↓↓↓
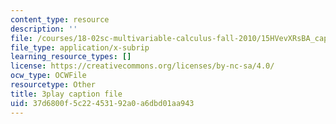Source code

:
 ```yaml
---
content_type: resource
description: ''
file: /courses/18-02sc-multivariable-calculus-fall-2010/15HVevXRsBA_captions.vtt
file_type: application/x-subrip
learning_resource_types: []
license: https://creativecommons.org/licenses/by-nc-sa/4.0/
ocw_type: OCWFile
resourcetype: Other
title: 3play caption file
uid: 37d6800f-5c22-4531-92a0-a6dbd01aa943
---
```

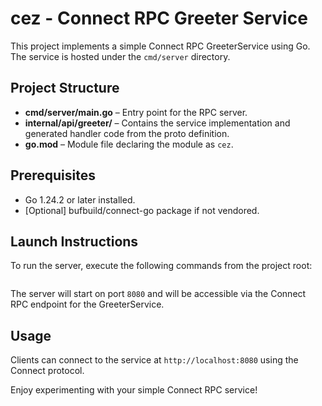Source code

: # cez - Connect RPC Greeter Service

This project implements a simple Connect RPC GreeterService using Go. The service is hosted under the `cmd/server` directory.

## Project Structure

- **cmd/server/main.go** – Entry point for the RPC server.
- **internal/api/greeter/** – Contains the service implementation and generated handler code from the proto definition.
- **go.mod** – Module file declaring the module as `cez`.

## Prerequisites

- Go 1.24.2 or later installed.
- [Optional] bufbuild/connect-go package if not vendored.

## Launch Instructions

To run the server, execute the following commands from the project root:

```sh

```

The server will start on port `8080` and will be accessible via the Connect RPC endpoint for the GreeterService.

## Usage

Clients can connect to the service at `http://localhost:8080` using the Connect protocol.

Enjoy experimenting with your simple Connect RPC service!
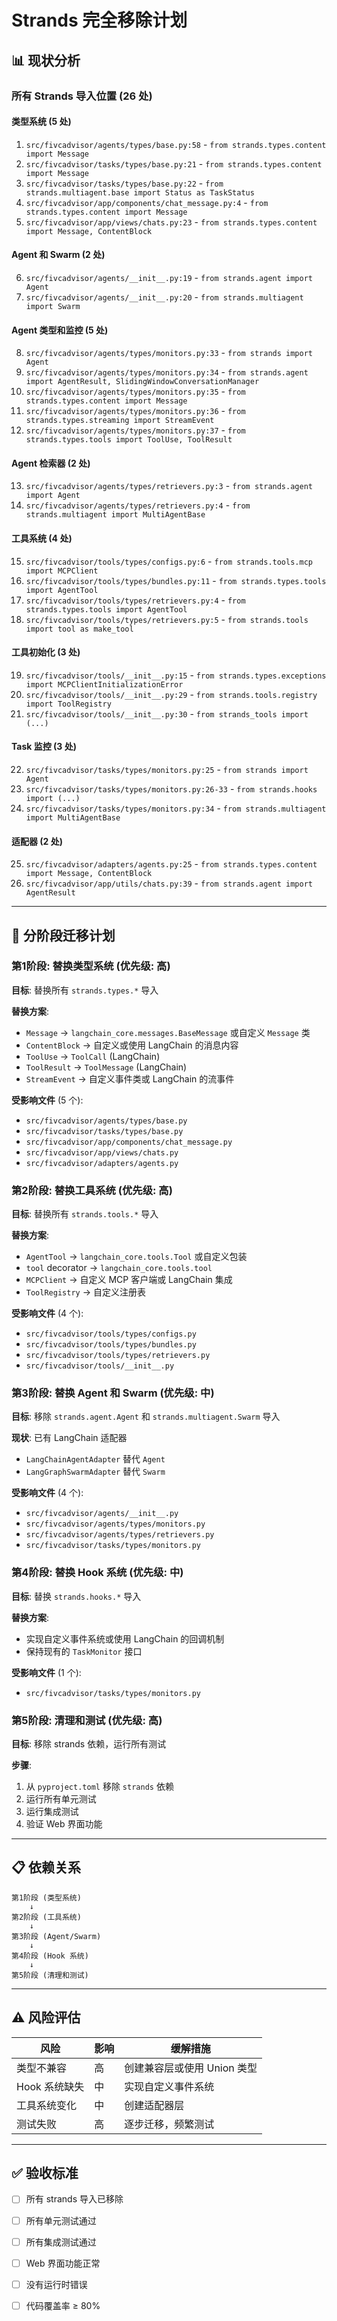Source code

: # Strands 完全移除计划

## 📊 现状分析

### 所有 Strands 导入位置 (26 处)

#### 类型系统 (5 处)
1. `src/fivcadvisor/agents/types/base.py:58` - `from strands.types.content import Message`
2. `src/fivcadvisor/tasks/types/base.py:21` - `from strands.types.content import Message`
3. `src/fivcadvisor/tasks/types/base.py:22` - `from strands.multiagent.base import Status as TaskStatus`
4. `src/fivcadvisor/app/components/chat_message.py:4` - `from strands.types.content import Message`
5. `src/fivcadvisor/app/views/chats.py:23` - `from strands.types.content import Message, ContentBlock`

#### Agent 和 Swarm (2 处)
6. `src/fivcadvisor/agents/__init__.py:19` - `from strands.agent import Agent`
7. `src/fivcadvisor/agents/__init__.py:20` - `from strands.multiagent import Swarm`

#### Agent 类型和监控 (5 处)
8. `src/fivcadvisor/agents/types/monitors.py:33` - `from strands import Agent`
9. `src/fivcadvisor/agents/types/monitors.py:34` - `from strands.agent import AgentResult, SlidingWindowConversationManager`
10. `src/fivcadvisor/agents/types/monitors.py:35` - `from strands.types.content import Message`
11. `src/fivcadvisor/agents/types/monitors.py:36` - `from strands.types.streaming import StreamEvent`
12. `src/fivcadvisor/agents/types/monitors.py:37` - `from strands.types.tools import ToolUse, ToolResult`

#### Agent 检索器 (2 处)
13. `src/fivcadvisor/agents/types/retrievers.py:3` - `from strands.agent import Agent`
14. `src/fivcadvisor/agents/types/retrievers.py:4` - `from strands.multiagent import MultiAgentBase`

#### 工具系统 (4 处)
15. `src/fivcadvisor/tools/types/configs.py:6` - `from strands.tools.mcp import MCPClient`
16. `src/fivcadvisor/tools/types/bundles.py:11` - `from strands.types.tools import AgentTool`
17. `src/fivcadvisor/tools/types/retrievers.py:4` - `from strands.types.tools import AgentTool`
18. `src/fivcadvisor/tools/types/retrievers.py:5` - `from strands.tools import tool as make_tool`

#### 工具初始化 (3 处)
19. `src/fivcadvisor/tools/__init__.py:15` - `from strands.types.exceptions import MCPClientInitializationError`
20. `src/fivcadvisor/tools/__init__.py:29` - `from strands.tools.registry import ToolRegistry`
21. `src/fivcadvisor/tools/__init__.py:30` - `from strands_tools import (...)`

#### Task 监控 (3 处)
22. `src/fivcadvisor/tasks/types/monitors.py:25` - `from strands import Agent`
23. `src/fivcadvisor/tasks/types/monitors.py:26-33` - `from strands.hooks import (...)`
24. `src/fivcadvisor/tasks/types/monitors.py:34` - `from strands.multiagent import MultiAgentBase`

#### 适配器 (2 处)
25. `src/fivcadvisor/adapters/agents.py:25` - `from strands.types.content import Message, ContentBlock`
26. `src/fivcadvisor/app/utils/chats.py:39` - `from strands.agent import AgentResult`

---

## 🎯 分阶段迁移计划

### 第1阶段: 替换类型系统 (优先级: 高)

**目标**: 替换所有 `strands.types.*` 导入

**替换方案**:
- `Message` → `langchain_core.messages.BaseMessage` 或自定义 `Message` 类
- `ContentBlock` → 自定义或使用 LangChain 的消息内容
- `ToolUse` → `ToolCall` (LangChain)
- `ToolResult` → `ToolMessage` (LangChain)
- `StreamEvent` → 自定义事件类或 LangChain 的流事件

**受影响文件** (5 个):
- `src/fivcadvisor/agents/types/base.py`
- `src/fivcadvisor/tasks/types/base.py`
- `src/fivcadvisor/app/components/chat_message.py`
- `src/fivcadvisor/app/views/chats.py`
- `src/fivcadvisor/adapters/agents.py`

### 第2阶段: 替换工具系统 (优先级: 高)

**目标**: 替换所有 `strands.tools.*` 导入

**替换方案**:
- `AgentTool` → `langchain_core.tools.Tool` 或自定义包装
- `tool` decorator → `langchain_core.tools.tool`
- `MCPClient` → 自定义 MCP 客户端或 LangChain 集成
- `ToolRegistry` → 自定义注册表

**受影响文件** (4 个):
- `src/fivcadvisor/tools/types/configs.py`
- `src/fivcadvisor/tools/types/bundles.py`
- `src/fivcadvisor/tools/types/retrievers.py`
- `src/fivcadvisor/tools/__init__.py`

### 第3阶段: 替换 Agent 和 Swarm (优先级: 中)

**目标**: 移除 `strands.agent.Agent` 和 `strands.multiagent.Swarm` 导入

**现状**: 已有 LangChain 适配器
- `LangChainAgentAdapter` 替代 `Agent`
- `LangGraphSwarmAdapter` 替代 `Swarm`

**受影响文件** (4 个):
- `src/fivcadvisor/agents/__init__.py`
- `src/fivcadvisor/agents/types/monitors.py`
- `src/fivcadvisor/agents/types/retrievers.py`
- `src/fivcadvisor/tasks/types/monitors.py`

### 第4阶段: 替换 Hook 系统 (优先级: 中)

**目标**: 替换 `strands.hooks.*` 导入

**替换方案**:
- 实现自定义事件系统或使用 LangChain 的回调机制
- 保持现有的 `TaskMonitor` 接口

**受影响文件** (1 个):
- `src/fivcadvisor/tasks/types/monitors.py`

### 第5阶段: 清理和测试 (优先级: 高)

**目标**: 移除 strands 依赖，运行所有测试

**步骤**:
1. 从 `pyproject.toml` 移除 `strands` 依赖
2. 运行所有单元测试
3. 运行集成测试
4. 验证 Web 界面功能

---

## 📋 依赖关系

```
第1阶段 (类型系统)
    ↓
第2阶段 (工具系统)
    ↓
第3阶段 (Agent/Swarm)
    ↓
第4阶段 (Hook 系统)
    ↓
第5阶段 (清理和测试)
```

---

## ⚠️ 风险评估

| 风险 | 影响 | 缓解措施 |
|------|------|--------|
| 类型不兼容 | 高 | 创建兼容层或使用 Union 类型 |
| Hook 系统缺失 | 中 | 实现自定义事件系统 |
| 工具系统变化 | 中 | 创建适配器层 |
| 测试失败 | 高 | 逐步迁移，频繁测试 |

---

## ✅ 验收标准

- [ ] 所有 strands 导入已移除
- [ ] 所有单元测试通过
- [ ] 所有集成测试通过
- [ ] Web 界面功能正常
- [ ] 没有运行时错误
- [ ] 代码覆盖率 ≥ 80%

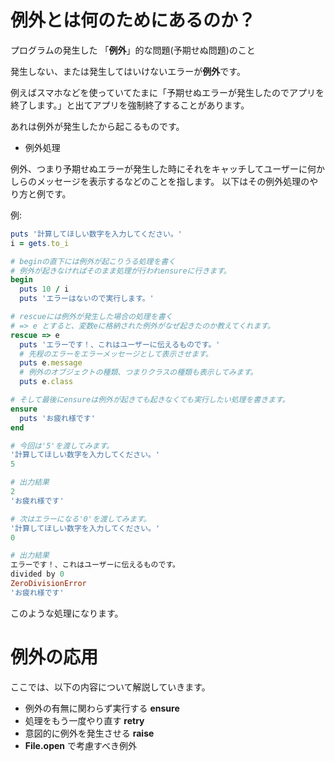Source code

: <!-- 例外処理を使うことができる
1. 例外
例外について

例外とは何か
何のためにあるのか
をプログラミング初心者にわかるように説明してください。 -->

# 例外とは何のためにあるのか？
プログラムの発生した 「**例外**」的な問題(予期せぬ問題)のこと

発生しない、または発生してはいけないエラーが**例外**です。

例えばスマホなどを使っていてたまに「予期せぬエラーが発生したのでアプリを終了します。」と出てアプリを強制終了することがあります。

あれは例外が発生したから起こるものです。

- 例外処理

例外、つまり予期せぬエラーが発生した時にそれをキャッチしてユーザーに何かしらのメッセージを表示するなどのことを指します。
以下はその例外処理のやり方と例です。

例:
```ruby
puts '計算してほしい数字を入力してください。'
i = gets.to_i

# beginの直下には例外が起こりうる処理を書く
# 例外が起きなければそのまま処理が行われensureに行きます。
begin
  puts 10 / i
  puts 'エラーはないので実行します。'

# rescueには例外が発生した場合の処理を書く
# => e とすると、変数eに格納された例外がなぜ起きたのか教えてくれます。
rescue => e
  puts 'エラーです！、これはユーザーに伝えるものです。'
  # 先程のエラーをエラーメッセージとして表示させます。
  puts e.message
  # 例外のオブジェクトの種類、つまりクラスの種類も表示してみます。
  puts e.class

# そして最後にensureは例外が起きても起きなくても実行したい処理を書きます。
ensure
  puts 'お疲れ様です'
end
```

```ruby
# 今回は'5'を渡してみます。
'計算してほしい数字を入力してください。'
5

# 出力結果
2
'お疲れ様です'
```

```ruby
# 次はエラーになる'0'を渡してみます。
'計算してほしい数字を入力してください。'
0

# 出力結果
エラーです！、これはユーザーに伝えるものです。
divided by 0
ZeroDivisionError
'お疲れ様です'
```

このような処理になります。


# 例外の応用
ここでは、以下の内容について解説していきます。

- 例外の有無に関わらず実行する **ensure**
- 処理をもう一度やり直す **retry**
- 意図的に例外を発生させる **raise**
- **File.open** で考慮すべき例外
↑↑↑
## [Task prompt]
In the records above, find the line with "高 | 逐步迁移，频繁测试 |" and the line with "をプログラミング初心者にわかるように説明してください。 -->". Write out exactly those lines and every one between, with no pictures and no other lines.

## [Solution]
| 测试失败 | 高 | 逐步迁移，频繁测试 |

---

## ✅ 验收标准

- [ ] 所有 strands 导入已移除
- [ ] 所有单元测试通过
- [ ] 所有集成测试通过
- [ ] Web 界面功能正常
- [ ] 没有运行时错误
- [ ] 代码覆盖率 ≥ 80%

Source code

: <!-- 例外処理を使うことができる
1. 例外
例外について

例外とは何か
何のためにあるのか
をプログラミング初心者にわかるように説明してください。 -->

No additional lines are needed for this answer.